Teaching the Hungry to Fish
Many good people in America are
willing to share what they have with others who are less fortunate
than they. A very large number of nonprofits work to make life
easier for persons in Africa and Asia as well as in South America.
Others are trying to help out undocumented immigrants in the US whose
persecution is even more violent today than under the previous
president. There are many projects to save children—often children
of color or Native American-- that are at risk of ending up as
addicts or as prisoners.
The many millions of people who
support these different nonprofits, often challenging and ingenious
projects, deserve great praise for their dedication to the well-being
of everyone on this globe.
It is a favorite cliché among
members and supporters of nonprofits that it is better to teach
people how to fish than to give them fish to eat. The handy sayings
suggests that rather than giving suffering people direct support, we
should enable them to improve their own situation by overcoming the
causes of their suffering. But they must know them if they are to
remove the causes of their suffering,. (They often do.) And so must
we if we are going to help them.
While talk about teaching people how
to fish is popular, few people who are generous in their support of
people suffering around the globe are interested in the causes of
that suffering. The reason for that is clear. The United States, as
the most powerful country in the world, is involved in the condition
of almost all people in the world and frequently contributes to their
misery.
Recent newspaper stories report
hundreds of Libyans drowning in their panicked flight from their
country. A few years ago they were ruled by a bloodthirsty dictator.
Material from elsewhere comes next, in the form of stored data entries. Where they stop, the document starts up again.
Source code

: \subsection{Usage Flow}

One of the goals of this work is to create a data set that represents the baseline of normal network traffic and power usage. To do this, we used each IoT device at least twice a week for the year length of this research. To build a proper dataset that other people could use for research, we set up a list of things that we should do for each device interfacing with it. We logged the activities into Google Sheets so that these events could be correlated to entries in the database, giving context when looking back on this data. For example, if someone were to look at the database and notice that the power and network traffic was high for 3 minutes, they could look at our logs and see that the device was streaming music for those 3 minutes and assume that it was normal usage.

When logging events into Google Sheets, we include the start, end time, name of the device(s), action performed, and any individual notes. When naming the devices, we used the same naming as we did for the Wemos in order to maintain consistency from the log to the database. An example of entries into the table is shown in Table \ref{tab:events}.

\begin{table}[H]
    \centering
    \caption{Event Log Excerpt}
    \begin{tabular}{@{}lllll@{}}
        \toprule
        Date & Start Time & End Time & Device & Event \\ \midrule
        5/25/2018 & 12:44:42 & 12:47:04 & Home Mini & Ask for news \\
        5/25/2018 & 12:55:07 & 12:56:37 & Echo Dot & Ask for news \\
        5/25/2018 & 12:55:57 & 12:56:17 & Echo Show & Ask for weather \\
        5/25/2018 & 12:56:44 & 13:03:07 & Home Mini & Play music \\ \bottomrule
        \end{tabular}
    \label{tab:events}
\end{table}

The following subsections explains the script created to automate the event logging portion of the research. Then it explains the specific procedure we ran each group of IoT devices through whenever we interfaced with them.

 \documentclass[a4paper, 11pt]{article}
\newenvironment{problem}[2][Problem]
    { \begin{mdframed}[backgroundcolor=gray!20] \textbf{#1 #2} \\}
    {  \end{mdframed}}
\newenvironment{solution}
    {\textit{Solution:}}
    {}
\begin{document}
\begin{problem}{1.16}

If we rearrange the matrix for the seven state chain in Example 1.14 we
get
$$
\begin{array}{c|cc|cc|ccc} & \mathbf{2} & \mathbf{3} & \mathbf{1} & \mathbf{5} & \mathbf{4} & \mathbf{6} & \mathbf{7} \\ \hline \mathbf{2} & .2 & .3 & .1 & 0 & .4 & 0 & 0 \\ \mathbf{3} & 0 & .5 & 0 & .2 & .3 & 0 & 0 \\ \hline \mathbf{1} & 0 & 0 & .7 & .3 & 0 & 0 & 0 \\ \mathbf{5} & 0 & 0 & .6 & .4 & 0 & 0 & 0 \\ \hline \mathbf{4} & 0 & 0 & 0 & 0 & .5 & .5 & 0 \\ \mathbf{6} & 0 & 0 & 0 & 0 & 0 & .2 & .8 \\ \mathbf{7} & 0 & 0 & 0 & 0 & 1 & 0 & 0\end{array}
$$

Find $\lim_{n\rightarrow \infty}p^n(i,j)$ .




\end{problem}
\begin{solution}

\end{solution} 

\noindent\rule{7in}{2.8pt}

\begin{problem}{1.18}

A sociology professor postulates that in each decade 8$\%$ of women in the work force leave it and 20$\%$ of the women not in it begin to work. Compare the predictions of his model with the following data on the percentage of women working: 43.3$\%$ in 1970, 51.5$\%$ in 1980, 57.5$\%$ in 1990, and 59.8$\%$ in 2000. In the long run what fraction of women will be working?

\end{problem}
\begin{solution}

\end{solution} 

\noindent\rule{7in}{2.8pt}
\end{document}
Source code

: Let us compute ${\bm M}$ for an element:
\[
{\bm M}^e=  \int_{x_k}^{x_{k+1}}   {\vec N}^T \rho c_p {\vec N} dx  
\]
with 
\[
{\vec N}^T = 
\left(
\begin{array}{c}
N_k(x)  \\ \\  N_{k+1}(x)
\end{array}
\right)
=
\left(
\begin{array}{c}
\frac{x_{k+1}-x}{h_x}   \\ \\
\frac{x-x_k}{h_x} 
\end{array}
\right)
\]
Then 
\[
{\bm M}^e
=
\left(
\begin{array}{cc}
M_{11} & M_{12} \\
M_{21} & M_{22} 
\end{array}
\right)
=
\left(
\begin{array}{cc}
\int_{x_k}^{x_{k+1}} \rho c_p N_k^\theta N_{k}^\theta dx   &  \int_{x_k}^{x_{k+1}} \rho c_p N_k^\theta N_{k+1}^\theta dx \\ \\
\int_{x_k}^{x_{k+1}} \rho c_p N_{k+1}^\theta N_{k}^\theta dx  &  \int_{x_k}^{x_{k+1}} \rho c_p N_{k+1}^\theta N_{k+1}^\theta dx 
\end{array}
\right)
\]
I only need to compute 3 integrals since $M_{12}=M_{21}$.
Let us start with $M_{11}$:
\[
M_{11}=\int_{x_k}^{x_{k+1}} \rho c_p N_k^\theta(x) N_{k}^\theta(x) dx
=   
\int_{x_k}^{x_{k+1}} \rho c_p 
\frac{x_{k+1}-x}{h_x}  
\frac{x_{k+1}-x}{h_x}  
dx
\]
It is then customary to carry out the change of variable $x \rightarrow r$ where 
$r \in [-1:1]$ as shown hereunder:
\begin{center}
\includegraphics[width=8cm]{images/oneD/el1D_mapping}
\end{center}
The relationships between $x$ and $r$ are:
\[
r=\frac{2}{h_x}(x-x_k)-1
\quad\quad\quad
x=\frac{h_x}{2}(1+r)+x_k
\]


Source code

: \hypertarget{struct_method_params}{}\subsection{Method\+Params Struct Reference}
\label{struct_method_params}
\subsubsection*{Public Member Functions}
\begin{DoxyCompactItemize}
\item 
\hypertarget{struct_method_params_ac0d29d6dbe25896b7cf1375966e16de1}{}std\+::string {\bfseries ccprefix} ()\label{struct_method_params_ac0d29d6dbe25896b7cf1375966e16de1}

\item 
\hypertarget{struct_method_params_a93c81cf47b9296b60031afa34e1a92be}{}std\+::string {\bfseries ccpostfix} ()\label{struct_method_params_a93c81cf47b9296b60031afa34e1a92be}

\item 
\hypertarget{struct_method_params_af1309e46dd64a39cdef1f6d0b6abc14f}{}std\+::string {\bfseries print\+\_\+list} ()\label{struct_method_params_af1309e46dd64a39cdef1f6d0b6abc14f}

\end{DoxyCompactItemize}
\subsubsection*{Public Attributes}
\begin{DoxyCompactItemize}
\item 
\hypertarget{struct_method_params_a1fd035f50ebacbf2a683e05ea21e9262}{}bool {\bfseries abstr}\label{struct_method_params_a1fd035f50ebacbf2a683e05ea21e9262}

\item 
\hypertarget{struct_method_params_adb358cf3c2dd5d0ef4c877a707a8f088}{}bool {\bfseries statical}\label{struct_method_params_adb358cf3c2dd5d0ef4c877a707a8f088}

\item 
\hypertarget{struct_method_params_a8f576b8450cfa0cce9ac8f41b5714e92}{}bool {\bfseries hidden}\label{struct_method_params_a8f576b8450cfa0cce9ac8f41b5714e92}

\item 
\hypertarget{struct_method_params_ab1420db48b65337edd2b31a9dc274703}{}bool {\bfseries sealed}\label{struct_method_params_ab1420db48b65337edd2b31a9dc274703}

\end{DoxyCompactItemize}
We decided to unseat him with a harsh bombing campaign. Now they have
several governments; parts of the country are controlled but not
really governed by militias. The standard of living is deplorable.
The number of civilians killed is rising. The flights and the
drownings are in part the result of our intervening in their country.
The United States is complicit in the misery of Libya.
The same is true in Syria where we
have meddled in situations we did not understand. We have supported
different oppositional groups, not having learned our lesson in Libya
that overthrowing a bloodthirsty dictator rarely improves the lives
of the people. We have contributed to an unbelievably destructive
Civil War and to the hundreds of thousands of refugees all over
Europe. We had taken in about 10,000 of those by the time Pres. Trump
closed our borders to all of them. He does not understand about
complicity or taking responsibility.
Our government has always believed
that one of its major foreign policy objectives should be to ease the
entry of American corporations into foreign countries. For instance
through the North American Free Trade Agreement (NAFTA) we have
opened Mexico to importation of American corn, subsidized by the US
government, and produced on huge farms more cheaply than Mexican
farmers could produce their corn. We put small Mexican farmers out of
business and they moved to the city where life was really harsh. They
came to the US, undocumented, to earn some money for their families.
Our government accuses them of
breaking our immigration laws and sends them back. They don’t ask
why these immigrants are trying to find their way through the hot
desert, leaving their families behind. Why would anybody do that?
Washington has always supported big
business, right-wing interests and authoritarian governments in Latin
America. For the common people there was no hope and so they joined
the long, hard and dangerous road to North America only to find as
did many previous generations of immigrants that our streets are not
paved with gold. (They only have a lot of potholes.)
Many children in communities of
color exist under very difficult conditions. We tend to blame the
black family structure or other mythologies. We – white people –
do not look at ourselves in the mirror and see the people who keep
perpetuating racial injustice and oppression and who are therefore
complicit in the hard lives of many children. In similar ways
we—white people-- are responsible for the problems of children in
Native American families.
We cannot remove the causes of
misery around the world and in our own cities and rural areas without
taking responsibility for the damage we do to people in many
different places and working hard to end our destructive policies.
Giving aid, being generous in giving fish to hungry people is not
good enough. We need to be aware of the damage we have done for
centuries, are still doing and stop doing it.